Soil multifunctionality and microbial diversity in agricultural ecosystems are influenced by fertilization. Spent mushroom substrates (SMS) have recently been used as organic fertilizers, but their effects on soil and microbial functions in orchard ecosystems remain understood. A two-year field study was conducted to compare the different types (Agaricus bisporus and Pleurotus eryngii substrates) and application rates (equal to 975, 1575 and 2250 kg N ha⁻¹ yr⁻¹) of SMS on soil multifunctionality and microbial community properties in vineyard soils. The application of Pleurotus eryngii substrate at a N input rate of 2250 kg ha⁻¹ yr⁻¹ significantly increased soil multifunctionality by 48.04 % compared to non-fertilized soil, due to reduced soil bulk density, increased soil nutrient content and enhanced soil enzyme activity. Additionally, SMS application significantly improved bacterial diversity and altered bacterial and fungal community structures, with changes positively correlated with soil organic matter content. Furthermore, SMS amendment primarily increased the relative abundances of keystone species categorized as module and network hubs in the bacterial co-occurrence network.
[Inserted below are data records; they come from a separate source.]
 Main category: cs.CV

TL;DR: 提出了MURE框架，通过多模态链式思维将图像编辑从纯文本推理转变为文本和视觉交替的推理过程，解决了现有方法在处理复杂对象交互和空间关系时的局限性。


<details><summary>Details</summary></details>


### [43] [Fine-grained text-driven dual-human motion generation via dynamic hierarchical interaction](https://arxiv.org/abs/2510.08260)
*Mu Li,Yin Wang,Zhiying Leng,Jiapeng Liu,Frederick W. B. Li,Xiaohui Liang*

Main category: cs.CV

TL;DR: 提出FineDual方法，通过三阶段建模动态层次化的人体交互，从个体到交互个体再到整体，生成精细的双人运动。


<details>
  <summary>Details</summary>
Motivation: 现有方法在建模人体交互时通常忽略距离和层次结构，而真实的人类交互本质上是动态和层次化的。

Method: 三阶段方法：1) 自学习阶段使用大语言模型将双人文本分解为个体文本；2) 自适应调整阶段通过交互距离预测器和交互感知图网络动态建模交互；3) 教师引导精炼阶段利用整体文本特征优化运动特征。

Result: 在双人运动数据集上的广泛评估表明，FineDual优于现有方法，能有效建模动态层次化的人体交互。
Compared to Agaricus bisporus substrate, the application of Pleurotus eryngii substrate increased the relative abundances of organisms involved in aromatic compound degradation (38.63–71.18 %) and saprotroph (3.14–4.40 %), while significantly reducing pathotrophic fungi by 59.96–64.76 %. It is noteworthy that Cu and Cd accumulations were increased by 7.92–52.54 % in vineyard soils treated with SMS. However, the type and application rate of SMS had divergent effects on Cr and Pb accumulations, suggesting that the better microporous structure of Pleurotus eryngii substrate helps bind and passivate heavy metal ions depending on the element type. The contents of Pb, Cd and Cu significantly influenced the diversity and composition of soil microbes. Overall, the proper use of SMS improves soil multifunctionality, and Pleurotus eryngii substrate application could further enhance microbial network structures and ecosystem functions in vineyard soils.